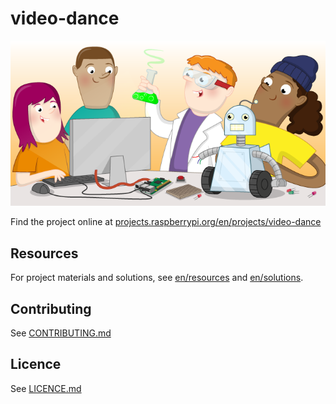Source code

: # video-dance

![video-dance](banner.png)

Find the project online at [projects.raspberrypi.org/en/projects/video-dance](https://projects.raspberrypi.org/en/projects/video-dance)

## Resources
For project materials and solutions, see [en/resources](https://github.com/raspberrypilearning/video-dance/tree/master/en/resources) and [en/solutions](https://github.com/raspberrypilearning/video-dance/tree/master/en/solutions).

## Contributing
See [CONTRIBUTING.md](CONTRIBUTING.md)

## Licence
 See [LICENCE.md](LICENCE.md)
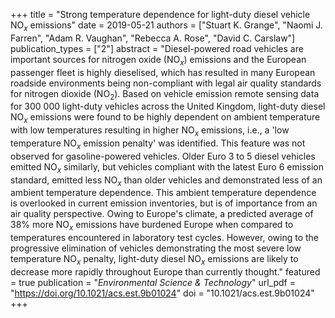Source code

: +++
title = "Strong temperature dependence for light-duty diesel vehicle NO$_x$ emissions"
date = 2019-05-21
authors = ["Stuart K. Grange", "Naomi J. Farren", "Adam R. Vaughan", "Rebecca A. Rose", "David C. Carslaw"]
publication_types = ["2"]
abstract = "Diesel-powered road vehicles are important sources for nitrogen oxide (NO$_x$) emissions and the European passenger fleet is highly dieselised, which has resulted in many European roadside environments being non-compliant with legal air quality standards for nitrogen dioxide (NO$_2$). Based on vehicle emission remote sensing data for 300 000 light-duty vehicles across the United Kingdom, light-duty diesel NO$_x$ emissions were found to be highly dependent on ambient temperature with low temperatures resulting in higher NO$_x$ emissions, i.e., a 'low temperature NO$_x$ emission penalty' was identified. This feature was not observed for gasoline-powered vehicles. Older Euro 3 to 5 diesel vehicles emitted NO$_x$ similarly, but vehicles compliant with the latest Euro 6 emission standard, emitted less NO$_x$ than older vehicles and demonstrated less of an ambient temperature dependence. This ambient temperature dependence is overlooked in current emission inventories, but is of importance from an air quality perspective. Owing to Europe's climate, a predicted average of 38% more NO$_x$ emissions have burdened Europe when compared to temperatures encountered in laboratory test cycles. However, owing to the progressive elimination of vehicles demonstrating the most severe low temperature NO$_x$ penalty, light-duty diesel NO$_x$ emissions are likely to decrease more rapidly throughout Europe than currently thought."
featured = true
publication = "*Environmental Science & Technology*"
url_pdf = "https://doi.org/10.1021/acs.est.9b01024"
doi = "10.1021/acs.est.9b01024"
+++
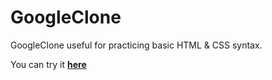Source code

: # GoogleClone
GoogleClone useful for practicing basic HTML & CSS syntax.

You can try it [**here**](https://mrkuchu.github.io/GoogleClone/)
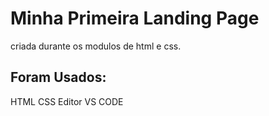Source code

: # Minha Primeira Landing Page
 criada durante os modulos de html e css.
 
## Foram Usados:
 HTML
 CSS
 Editor VS CODE
 
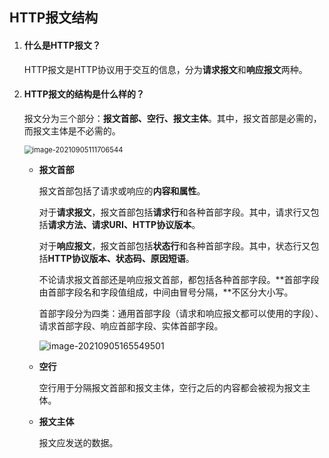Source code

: ## HTTP报文结构

1. #### 什么是HTTP报文？

   HTTP报文是HTTP协议用于交互的信息，分为**请求报文**和**响应报文**两种。

2. #### HTTP报文的结构是什么样的？

   报文分为三个部分：**报文首部、空行、报文主体**。其中，报文首部是必需的，而报文主体是不必需的。

   <img src="C:\Users\胖可丁\AppData\Roaming\Typora\typora-user-images\image-20210905111706544.png" alt="image-20210905111706544" style="zoom:80%;" />

   - **报文首部**

     报文首部包括了请求或响应的**内容和属性**。

     对于**请求报文**，报文首部包括**请求行**和各种首部字段。其中，请求行又包括**请求方法、请求URI、HTTP协议版本**。

     对于**响应报文**，报文首部包括**状态行**和各种首部字段。其中，状态行又包括**HTTP协议版本、状态码、原因短语**。

     不论请求报文首部还是响应报文首部，都包括各种首部字段。**首部字段由首部字段名和字段值组成，中间由冒号分隔，**不区分大小写。

     首部字段分为四类：通用首部字段（请求和响应报文都可以使用的字段）、请求首部字段、响应首部字段、实体首部字段。
     
     ![image-20210905165549501](C:\Users\胖可丁\AppData\Roaming\Typora\typora-user-images\image-20210905165549501.png)
     
   - **空行**
   
     空行用于分隔报文首部和报文主体，空行之后的内容都会被视为报文主体。
   
   - **报文主体**
   
     报文应发送的数据。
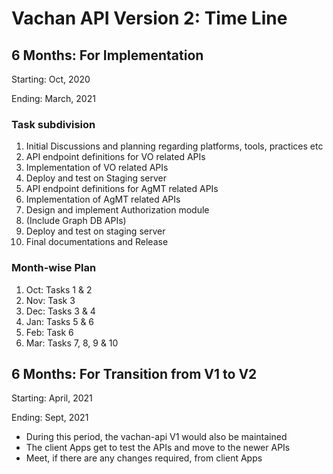 # Vachan API Version 2: Time Line

## 6 Months: For Implementation 
Starting: Oct, 2020

Ending: March, 2021

### Task subdivision
1. Initial Discussions and planning regarding platforms, tools, practices etc
2. API endpoint definitions for VO related APIs
3. Implementation of VO related APIs
4. Deploy and test on Staging server
5. API endpoint definitions for AgMT related APIs
6. Implementation of AgMT related APIs
7. Design and implement Authorization module
8. (Include Graph DB APIs)
9. Deploy and test on staging server
10. Final documentations and Release

### Month-wise Plan
1. Oct: Tasks 1 & 2
2. Nov: Task 3
3. Dec: Tasks 3 & 4
4. Jan: Tasks 5 & 6
5. Feb: Task 6
6. Mar: Tasks 7, 8, 9 & 10
	
## 6 Months: For Transition from V1 to V2

Starting: April, 2021

Ending: Sept, 2021

* During this period, the vachan-api V1 would also be maintained
* The client Apps get to test the APIs and move to the newer APIs
* Meet, if there are any changes required, from client Apps
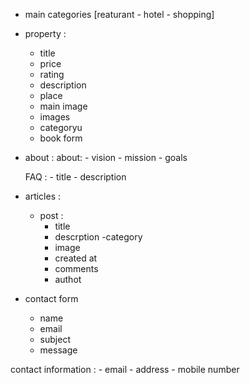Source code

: - main categories [reaturant - hotel - shopping]
- property : 
    - title
    - price 
    - rating
    - description 
    - place 
    - main image
    - images
    - categoryu
    - book form 



- about : 
    about:
        - vision
        - mission 
        - goals 

    FAQ :
        - title
        - description 


- articles : 
    - post : 
        - title
        - descrption 
        -category
        - image
        - created at
        - comments
        - authot


- contact form 
    - name
    - email 
    - subject 
    - message

contact information : 
    - email 
    - address
    - mobile number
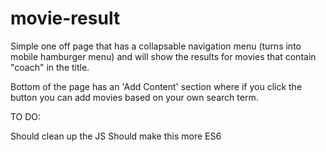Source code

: # movie-result

Simple one off page that has a collapsable navigation menu (turns into mobile hamburger menu) and will show the results for movies that contain "coach" in the title.

Bottom of the page has an 'Add Content' section where if you click the button you can add movies based on your own search term.

TO DO:

Should clean up the JS
Should make this more ES6
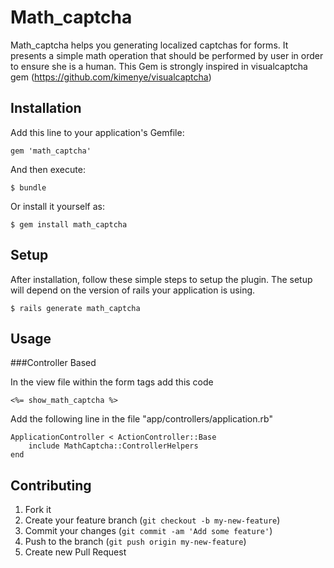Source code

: # Math_captcha

Math_captcha helps you generating localized captchas for forms. It presents a simple math operation that should be performed by user in order to ensure she is a human. 
This Gem is strongly inspired in visualcaptcha gem (https://github.com/kimenye/visualcaptcha)

## Installation

Add this line to your application's Gemfile:

    gem 'math_captcha'

And then execute:

    $ bundle

Or install it yourself as:

    $ gem install math_captcha

## Setup

After installation, follow these simple steps to setup the plugin. The setup will depend on the version of rails your application is using.

    $ rails generate math_captcha

## Usage

###Controller Based

In the view file within the form tags add this code

    <%= show_math_captcha %>

Add the following line in the file "app/controllers/application.rb"

    ApplicationController < ActionController::Base
        include MathCaptcha::ControllerHelpers
    end


## Contributing

1. Fork it
2. Create your feature branch (`git checkout -b my-new-feature`)
3. Commit your changes (`git commit -am 'Add some feature'`)
4. Push to the branch (`git push origin my-new-feature`)
5. Create new Pull Request

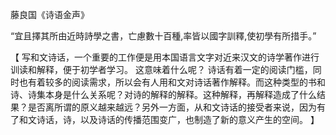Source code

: 藤良国《诗语金声》

“宜且擇其所由近時詩學之書，亡慮數十百種,率皆以國字訓釋,使初學有所措手。”

【
写和文诗话，一个重要的工作便是用本国语言文字对近来汉文的诗学著作进行训读和解释，便于初学者学习。
这意味着什么呢？
诗话有着一定的阅读门槛，同时也有着较多的阅读需求，所以会有人用和文对诗话著作解释。而这种类型的书和诗、诗集本身是什么关系呢？对诗的解释的解释。这种解释，再解释造成了什么结果？是否离所谓的原义越来越远？另外一方面，从和文诗话的接受者来说，因为有了和文诗话，诗，以及诗话的传播范围变广，也制造了新的意义产生的空间。
】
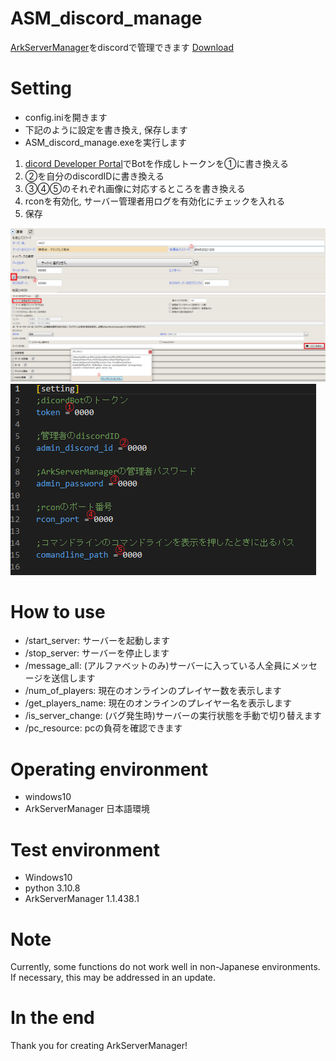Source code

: # ASM_discord_manage
[ArkServerManager](https://arkservermanager.freeforums.net/thread/5193/downloads)をdiscordで管理できます
[Download](https://github.com/pukusyou/ASM_discord_manage/releases/tag/0.0.1)
# Setting
* config.iniを開きます
* 下記のように設定を書き換え, 保存します
* ASM_discord_manage.exeを実行します

1. [dicord Developer Portal](https://discord.com/developers/applications)でBotを作成しトークンを①に書き換える
2. ②を自分のdiscordIDに書き換える
3. ③④⑤のそれぞれ画像に対応するところを書き換える
4. rconを有効化, サーバー管理者用ログを有効化にチェックを入れる
5. 保存

![asm1](picture/asm1.png)
![asm2](picture/asm2.png)
![config.ini](picture/ini.png)

# How to use
* /start_server: サーバーを起動します
* /stop_server: サーバーを停止します
* /message_all: (アルファベットのみ)サーバーに入っている人全員にメッセージを送信します
* /num_of_players: 現在のオンラインのプレイヤー数を表示します
* /get_players_name: 現在のオンラインのプレイヤー名を表示します
* /is_server_change: (バグ発生時)サーバーの実行状態を手動で切り替えます
* /pc_resource: pcの負荷を確認できます
# Operating environment
* windows10
* ArkServerManager 日本語環境

# Test environment
* Windows10
* python 3.10.8
* ArkServerManager 1.1.438.1

# Note
Currently, some functions do not work well in non-Japanese environments. If necessary, this may be addressed in an update.

# In the end
Thank you for creating ArkServerManager!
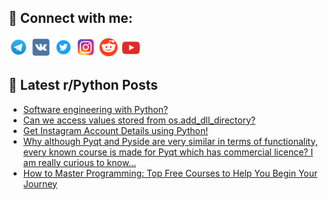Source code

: ## 🔎 Connect with me:
[<img src="https://github.com/bullbesh/bullbesh/blob/main/images/Telegram.png" width="32" height="32" />](https://t.me/bullbesh)
[<img src="https://github.com/bullbesh/bullbesh/blob/main/images/VK.png" width="32" height="32" />](https://vk.com/bullbesh)
[<img src="https://github.com/bullbesh/bullbesh/blob/main/images/Twitter.png" width="32" height="32" />](https://twitter.com/bullbesh1)
[<img src="https://github.com/bullbesh/bullbesh/blob/main/images/Instagram.png" width="32" height="32" />](https://www.instagram.com/bullbesh)
[<img src="https://github.com/bullbesh/bullbesh/blob/main/images/Reddit.png" width="32" height="32" />](https://www.reddit.com/user/bullbesh)
[<img src="https://github.com/bullbesh/bullbesh/blob/main/images/YouTube.png" width="32" height="32" />](https://www.youtube.com/channel/UCtfjRs6uzgq5mfm8S06WTcg)

## 📕 Latest r/Python Posts
<!-- BLOG-POST-LIST:START -->
- [Software engineering with Python?](https://www.reddit.com/r/Python/comments/12rsedi/software_engineering_with_python/)
- [Can we access values stored from os.add_dll_directory?](https://www.reddit.com/r/Python/comments/12rrktn/can_we_access_values_stored_from_osadd_dll/)
- [Get Instagram Account Details using Python!](https://www.reddit.com/r/Python/comments/12rrj3j/get_instagram_account_details_using_python/)
- [Why although Pyqt and Pyside are very similar in terms of functionality, every known course is made for Pyqt which has commercial licence? I am really curious to know...](https://www.reddit.com/r/Python/comments/12rrgnf/why_although_pyqt_and_pyside_are_very_similar_in/)
- [How to Master Programming: Top Free Courses to Help You Begin Your Journey](https://www.reddit.com/r/Python/comments/12rr148/how_to_master_programming_top_free_courses_to/)
<!-- BLOG-POST-LIST:END -->
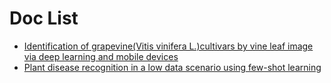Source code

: # Doc List

- [Identification of grapevine(Vitis vinifera L.)cultivars by vine leaf image via deep learning and mobile devices](https://www.researchsquare.com/article/rs-27620/v1)
- [Plant disease recognition in a low data scenario using few-shot learning](https://pdf.sciencedirectassets.com/271304/1-s2.0-S0168169924X00034/1-s2.0-S0168169924002035/main.pdf?X-Amz-Security-Token=IQoJb3JpZ2luX2VjEEEaCXVzLWVhc3QtMSJHMEUCIQCAfZ1pGAuBZ4yJ72mXkSSxbc4yJ8Ek8xZQ%2B%2B7tpOzUHgIgcdiuwGNqy2JgurSlGPVSlvwLv%2Fnm6YrrFc1cMr5Asc4qswUIWhAFGgwwNTkwMDM1NDY4NjUiDIgqw%2FP6O39PBkYI%2FCqQBQif49BnxAH%2F1xv4UwvEyGXtzvZoWavZXpJcHyftlvw9jTDyRRzrfXyY%2Ft97McXD3OE%2Fzu1DdSeWPrnihBbx0Uf6LSseBhsPPLXZUQ%2BL4%2BdrnH%2F%2Bv15XQOfOBrZgxSZiA75CosddHobW6okPmXR8NGDi2F6qWlDvCtKxisL0KpnUE%2FYXCuUhvIrTYZiE0dj%2BpM8vSbyreisM0izaF4L27wBKr19meUWPUWyVGTebs3vp1MBN33hew40PqcORp1vcV65NAT5Onu58tG5%2FJMp4u67OOigVKu8Q4maVCS5GfKk6ZglNmUJXy8UFhwJutpDwTNF5clMIAA3aUjEuyeQLFsUO9YilIW2oj%2FnGlPqLDaSUk4LJ2wlSiqdHe%2FuW%2B3Ic2qEhZHKmpx6tJBwc4Hz6mjYBOCHizxpI4nc0vgedb57WiGjG1neNjyymb9GNF69oW0mS8LUNKcTfWYOU1zrpyXCcsCOIRxqvWzhLrHXayHjw9yPgZu34F16mZfIea0xTa3kH0%2FatMBgEUzCkSVr%2FEyVC1NGU6hRcRI48kkRdmFaGM24gri3Mz2K%2FzPvDf31Ed1BHqftk4aUhMSbBa9rDva2Cdz1uexqLrVfmzcS1aefc7gmoQhkv4l1ssl3GnaQd4lHyQ2SYtPlOazaavQZhlsQoKhKCbkBQx31PXCo1LhHdPGtrGN3xLAuCRemXdIlTZgaX6HvrxBSgpKPs6kmt6pwuiP6PsaLpo%2BYKg78AaqhjA0PClcubXLIAITcokV2Aao3f49dlS%2BMee543amPUdSnd9TyiqsVSHstOqt%2FXiU3WBVniDhQ%2FSJXxs2Dw9Ox5wr7tUSpG3SbgjUcv%2FievnpPs4qF9uiLPyQ4jf5bwhDLHMK%2Bz%2Bq8GOrEBfPnvCjUdc7VjxIMjT5tl9SRq6CvflIiV9qo0lwKqeLMUNA9czFyOZ3aqvJ8qT7NwU9c9AdutPNkohSksidtx%2FbzQsuYpilyWgGb0Rmn9C4lrhLCnFtj2OdRYmg6MLegEM1KCUUG6S0bSnv%2FnYJbKWHPDaAcml5oeZ70MNyOhBRBdSWlz5KO5F3%2FCZhZj5%2FqYpCBluEbj73vf1OD61eAenF0niY3WookCmE5eEApOE4H0&X-Amz-Algorithm=AWS4-HMAC-SHA256&X-Amz-Date=20240323T094358Z&X-Amz-SignedHeaders=host&X-Amz-Expires=300&X-Amz-Credential=ASIAQ3PHCVTY6PVQ6L42%2F20240323%2Fus-east-1%2Fs3%2Faws4_request&X-Amz-Signature=43bf77006725171a070f4839fa97c95d41f1e386a3b572bb9e4fb8995b5717e7&hash=7ef4f0e38fd9b14db2c6c7e4a0b80f408ece81c44467f5b943851337cda69595&host=68042c943591013ac2b2430a89b270f6af2c76d8dfd086a07176afe7c76c2c61&pii=S0168169924002035&tid=spdf-68f60c61-b3ea-4fee-b42b-aedf9bec2c9b&sid=cd9fcd1b17883949c029d4957e3647cd86d9gxrqb&type=client&tsoh=d3d3LnNjaWVuY2VkaXJlY3QuY29t&ua=13125d505f06500f0104&rr=868d7aed589959dd&cc=it)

| Problem to work on |
List each line of the entries that holds the string "AppData".

| Response area |
   <img src="C:\Users\胖可丁\AppData\Roaming\Typora\typora-user-images\image-20210905111706544.png" alt="image-20210905111706544" style="zoom:80%;" />
     ![image-20210905165549501](C:\Users\胖可丁\AppData\Roaming\Typora\typora-user-images\image-20210905165549501.png)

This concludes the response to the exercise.